The films interrogated in detail offer, Burgoyne argues, complex treatments of the links between historical representations and nationhood. Each film addressed different moments of national crisis, crystallising issues of identity in an increasingly complex and fragmented society. He is convinced that the defining points of US history are embedded in these films which bring “the margins in to the center of the national text” and “compel a new configuration of the nation’s self image”. Thunderheart is explored as a text representing the ways in which native Americans are agents for counter narratives of the nation – “bearers of an alternative historical and national consciousness” growing out of war and struggle. In Born on the 4th July he finds a field for understanding national identity, gendered identity and the Rescue Fantasy and he argues that this film opens up a more “complex reading of masculine agency in the Vietnam film than has been given to date”.

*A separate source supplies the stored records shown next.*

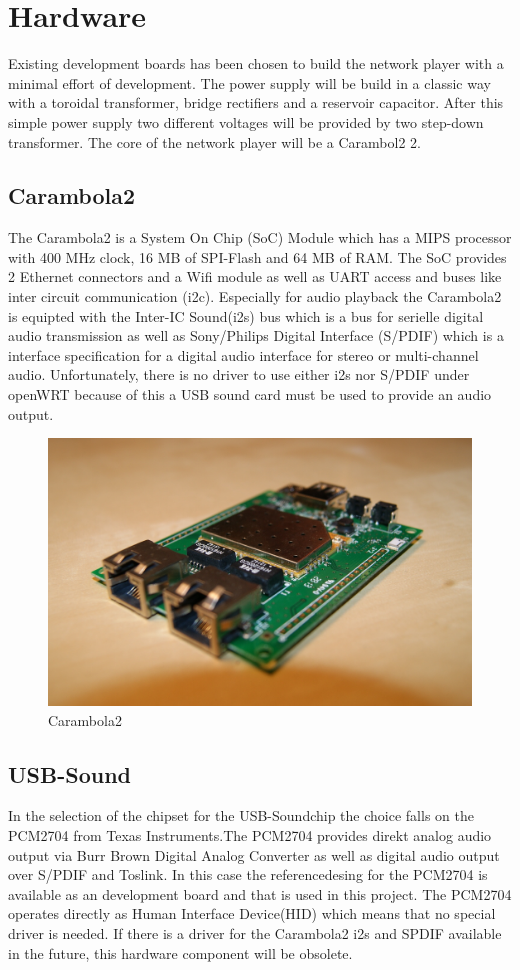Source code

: \section{Hardware}
Existing development boards has been chosen to build the network player with a minimal  effort of development. The power supply will be build in a classic way with a toroidal transformer, bridge rectifiers and a reservoir capacitor. After this simple power supply two different voltages will be provided by two step-down transformer. The core of the network player will be a Carambol2 2.
\subsection{Carambola2}
The Carambola2 is a System On Chip (SoC) Module which has a MIPS processor with 400 MHz clock, 16 MB of SPI-Flash and 64 MB of RAM. The SoC provides 2 Ethernet connectors and a Wifi module as well as UART access and buses like inter circuit communication (i2c). Especially for audio playback the Carambola2 is equipted with the Inter-IC Sound(i2s) bus which is a bus for serielle digital audio transmission as well as Sony/Philips Digital Interface (S/PDIF) which is a interface specification for a digital audio interface for stereo or multi-channel audio. Unfortunately, there is no driver to use either i2s nor S/PDIF under openWRT because of this a USB sound card must be used to provide an audio output.
\begin{figure}[h!]
\begin{center}
\includegraphics[scale=0.4]{pictures/carambola2}
\caption{Carambola2}
\end{center}
\end{figure}
\subsection{USB-Sound}
In the selection of the chipset for the USB-Soundchip the choice falls on the PCM2704 from Texas Instruments.The PCM2704 provides direkt analog audio output via Burr Brown Digital Analog Converter as well as digital audio output over S/PDIF and Toslink. In this case the referencedesing for the PCM2704 is available as an development board and that is used in this project. The PCM2704 operates directly as Human Interface Device(HID) which means that no special driver is needed. If there is a driver for the Carambola2 i2s and SPDIF available in the future, this hardware component will be obsolete.

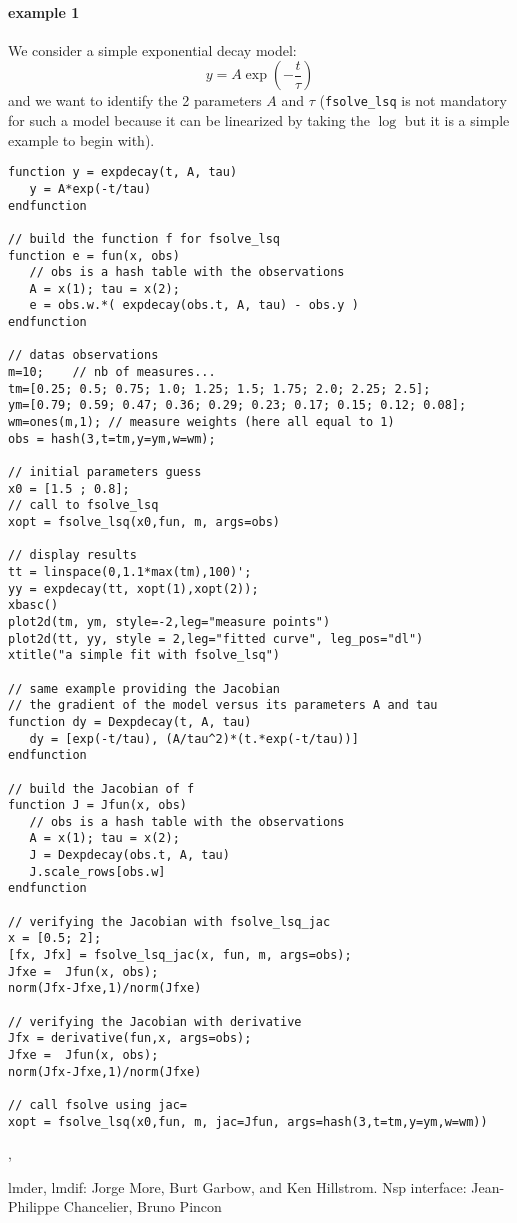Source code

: \begin{examples}
\paragraph{example 1} 
We consider a simple exponential decay model:
$$
 y = A \exp(-\frac{t}{\tau})
$$
and we want to identify the 2 parameters $A$ and $\tau$ (\verb+fsolve_lsq+ is not
mandatory for such a model because it can be linearized by taking the $\log$ but
it is a simple example to begin with). 

\begin{Verbatim}
function y = expdecay(t, A, tau)
   y = A*exp(-t/tau) 
endfunction

// build the function f for fsolve_lsq
function e = fun(x, obs)
   // obs is a hash table with the observations
   A = x(1); tau = x(2);
   e = obs.w.*( expdecay(obs.t, A, tau) - obs.y )
endfunction

// datas observations
m=10;    // nb of measures...
tm=[0.25; 0.5; 0.75; 1.0; 1.25; 1.5; 1.75; 2.0; 2.25; 2.5];
ym=[0.79; 0.59; 0.47; 0.36; 0.29; 0.23; 0.17; 0.15; 0.12; 0.08];
wm=ones(m,1); // measure weights (here all equal to 1)
obs = hash(3,t=tm,y=ym,w=wm);

// initial parameters guess
x0 = [1.5 ; 0.8];
// call to fsolve_lsq
xopt = fsolve_lsq(x0,fun, m, args=obs)

// display results
tt = linspace(0,1.1*max(tm),100)';
yy = expdecay(tt, xopt(1),xopt(2));
xbasc()
plot2d(tm, ym, style=-2,leg="measure points")
plot2d(tt, yy, style = 2,leg="fitted curve", leg_pos="dl")
xtitle("a simple fit with fsolve_lsq")

// same example providing the Jacobian
// the gradient of the model versus its parameters A and tau
function dy = Dexpdecay(t, A, tau)
   dy = [exp(-t/tau), (A/tau^2)*(t.*exp(-t/tau))]
endfunction

// build the Jacobian of f
function J = Jfun(x, obs)
   // obs is a hash table with the observations
   A = x(1); tau = x(2);
   J = Dexpdecay(obs.t, A, tau)
   J.scale_rows[obs.w]
endfunction

// verifying the Jacobian with fsolve_lsq_jac
x = [0.5; 2]; 
[fx, Jfx] = fsolve_lsq_jac(x, fun, m, args=obs);
Jfxe =  Jfun(x, obs);
norm(Jfx-Jfxe,1)/norm(Jfxe)

// verifying the Jacobian with derivative
Jfx = derivative(fun,x, args=obs);
Jfxe =  Jfun(x, obs);
norm(Jfx-Jfxe,1)/norm(Jfxe)

// call fsolve using jac=
xopt = fsolve_lsq(x0,fun, m, jac=Jfun, args=hash(3,t=tm,y=ym,w=wm))
\end{Verbatim}

\end{examples}

\begin{manseealso}
  , 
\end{manseealso}

\begin{authors}
 lmder, lmdif: Jorge More, Burt Garbow, and Ken Hillstrom. Nsp interface: Jean-Philippe Chancelier, Bruno Pincon
\end{authors}

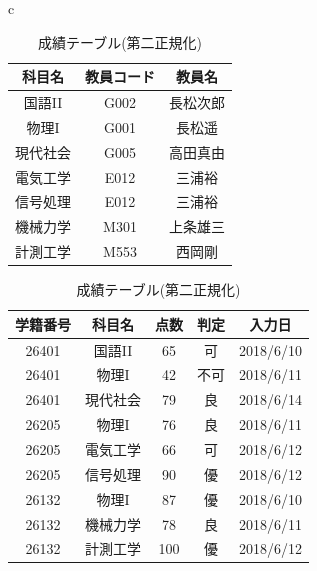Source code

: \documentclass[a4j]{jarticle}
\begin{document}
    \begin{table}[H]
      \begin{center}
        \begin{tabular}{c}

          \begin{minipage}{0.5\hsize}
      \caption{科目テーブル(第二正規化)}
      \label{one2B}
      \begin{center}
        \begin{tabular}{c|c|c}\hline
          科目名 & 教員コード & 教員名 \\ \hline \hline
          国語II & G002 & 長松次郎 \\ \hline
          物理I & G001 & 長松遥 \\ \hline
          現代社会 & G005 & 高田真由 \\ \hline
          電気工学 & E012 & 三浦裕 \\ \hline
          信号処理 & E012 & 三浦裕 \\ \hline
          機械力学 & M301 & 上条雄三 \\ \hline
          計測工学 & M553 & 西岡剛 \\ \hline
        \end{tabular}
      \end{center}
    \end{minipage}

    \begin{minipage}{0.5\hsize}
        \caption{成績テーブル(第二正規化)}
        \label{one2C}
        \begin{center}
          \begin{tabular}{c|c|c|c|c}\hline
            学籍番号 & 科目名 & 点数 & 判定 & 入力日 \\ \hline \hline
26401 & 国語II & 65 & 可 & 2018/6/10 \\ \hline
26401 & 物理I & 42 & 不可 & 2018/6/11 \\ \hline
26401 & 現代社会 & 79 & 良 & 2018/6/14 \\ \hline
26205 & 物理I & 76 & 良 & 2018/6/11 \\ \hline
26205 & 電気工学 & 66 & 可 & 2018/6/12 \\ \hline
26205 & 信号処理 & 90 & 優 & 2018/6/12 \\ \hline
26132 & 物理I & 87 & 優 & 2018/6/10 \\ \hline
26132 & 機械力学 & 78 & 良 & 2018/6/11 \\ \hline
26132 & 計測工学 & 100 & 優 & 2018/6/12 \\ \hline
          \end{tabular}
        \end{center}
      \end{minipage}
    \end{tabular}
  \end{center}
        \end{table}
    
\end{document}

In JFK Burgoyne finds not a narrative of national cohesion but stylistic ruptures and fractures which betray ideas of unity, representing the disjunctures and contests of contemporary social relations (in short a post-modern text). Forrest Gump he argues, is an example of the construction of prosthetic social memory which erases the struggles of history to integrate the past into an unproblematic and essentially traditional narrative of nation. This film manages memory, enhancing, improving and redefining historical events and ultimately implying that this evocation of the 1960s and 1970s is more authentic than memories of a contested society in these years. “It appears that the film evokes the cultural encyclopaedia” of these years, he writes, largely “in order to construct a virtual nation whose historical debts have all been forgiven and whose disabilities have been corrected”. While Burgoyne’s interpretation of Forrest Gump might appear benign, indeed strangely sanguine, he does acknowledge it as the antithesis of the other films analysed: it works consensually by denying tensions; it represents a singular narrative of nation – not the “polycultural interdependence” of America’s past. Yet even Gump betrays, if somewhat perversely, the way film in general is refashioning popular memory and the stories of the nation.
Burgoyne’s explorations are a wonderfully perceptive introduction to the way US film has joined the debates over the nation’s past, setting forth counter-historical narratives which validate the cultural hybridity, differences and contests that are contemporary America. While this reviewer might argue that Burgoyne is rather too optimistic about the capacity of film to undermine or refashion dominant national fictions, he is undoubtedly justified in claiming that film texts are central to efforts to reconfigure the “recovered memory” of the American nation. His stimulating insights deserve a wide readership.